Fen-phen was the wonder drug for weight loss in the 1990s, until it was found to damage heart valves and yanked off the market. Now the folks at San Diego-based Arena Pharmaceuticals are eagerly waiting clinical trial results that will show whether they have learned something profitable from that colossal failure.
Arena is developing a drug, lorcaserin, which it says should have the same appetite-suppressing ability of fen-phen, without the nasty side effect. Next month, Arena is expected to lift the veil on a pivotal study of 3,182 patients, which it hopes will show its drug can cause weight loss without any damage to heart valves after two years of follow-up.
This is a critical moment for Arena (NASDAQ: ARNA). The company, founded in 1997, has no products on the market yet and has run up an accumulated deficit of $656 million. The risks are huge: Madison, NJ-based Wyeth has coughed up a staggering $21.1 billion and counting in legal liability settlements to date from the fen-phen debacle. Of course, if Arena’s drug is safe and effective, the returns could also be enormous. About two-thirds of U.S. adults in the U.S. are overweight or obese, which makes them more likely to get a litany of other conditions like heart disease, diabetes, high blood pressure, and arthritis. The cost of all this excess poundage is hard to measure because it is so intertwined with other diseases, but a U.S. Surgeon General’s report pegged it at $117 billion in 2000, or about 9 percent of national health care spending.

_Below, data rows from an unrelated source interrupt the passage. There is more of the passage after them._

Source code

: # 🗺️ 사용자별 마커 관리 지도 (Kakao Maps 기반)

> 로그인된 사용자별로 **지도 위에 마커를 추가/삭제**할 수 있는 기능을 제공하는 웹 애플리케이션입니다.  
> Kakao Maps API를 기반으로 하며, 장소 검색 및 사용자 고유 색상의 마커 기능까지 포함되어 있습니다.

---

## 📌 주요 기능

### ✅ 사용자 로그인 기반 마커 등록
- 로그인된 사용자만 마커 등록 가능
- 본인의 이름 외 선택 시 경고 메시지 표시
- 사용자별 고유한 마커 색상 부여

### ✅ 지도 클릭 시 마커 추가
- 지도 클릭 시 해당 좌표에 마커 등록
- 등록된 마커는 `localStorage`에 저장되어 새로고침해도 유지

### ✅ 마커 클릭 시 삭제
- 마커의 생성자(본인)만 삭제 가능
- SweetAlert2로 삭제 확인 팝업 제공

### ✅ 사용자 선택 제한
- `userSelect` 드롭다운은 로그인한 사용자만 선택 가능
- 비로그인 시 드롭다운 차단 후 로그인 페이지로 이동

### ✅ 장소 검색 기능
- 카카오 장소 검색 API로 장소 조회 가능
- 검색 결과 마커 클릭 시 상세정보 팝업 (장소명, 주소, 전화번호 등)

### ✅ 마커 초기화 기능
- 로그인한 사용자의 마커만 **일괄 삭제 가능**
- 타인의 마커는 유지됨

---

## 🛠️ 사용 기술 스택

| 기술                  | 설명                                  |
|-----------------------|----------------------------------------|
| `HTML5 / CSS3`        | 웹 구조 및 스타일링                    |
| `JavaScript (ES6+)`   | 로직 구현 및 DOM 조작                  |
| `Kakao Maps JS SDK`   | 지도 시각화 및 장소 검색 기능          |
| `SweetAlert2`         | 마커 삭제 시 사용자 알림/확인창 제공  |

So, naturally, any drug that helps people lose more than the FDA’s guideline of 5 percent of body weight, can be taken as a convenient oral pill, and have minimal side effects, is going to be big. The opportunity is probably worth $5 billion to $10 billion a year in sales, according to various analyst reports.
“Everybody here is very excited about it, this is a big event for us,” says Dominic Behan, Arena’s chief scientific officer.
Arena has been trying for years to assure investors that lorcaserin is safe for the heart. The Bloom study, which began in June 2006, has already passed a pair of interim analyses by independent safety monitors, who said it appeared safe after six months, and after a year of follow-up, Arena has said. The safety monitors were looking at high-resolution images taken by echocardiograms.
The study was designed to follow these patients for a full two years, and these results from the echocardiograms will be analyzed next month, Behan says. The company will also say whether the drug hit its all-important goal of producing at least a 5 percent loss of body weight for patients on the drug, compared with those on the placebo, after one year of follow-up, Behan says.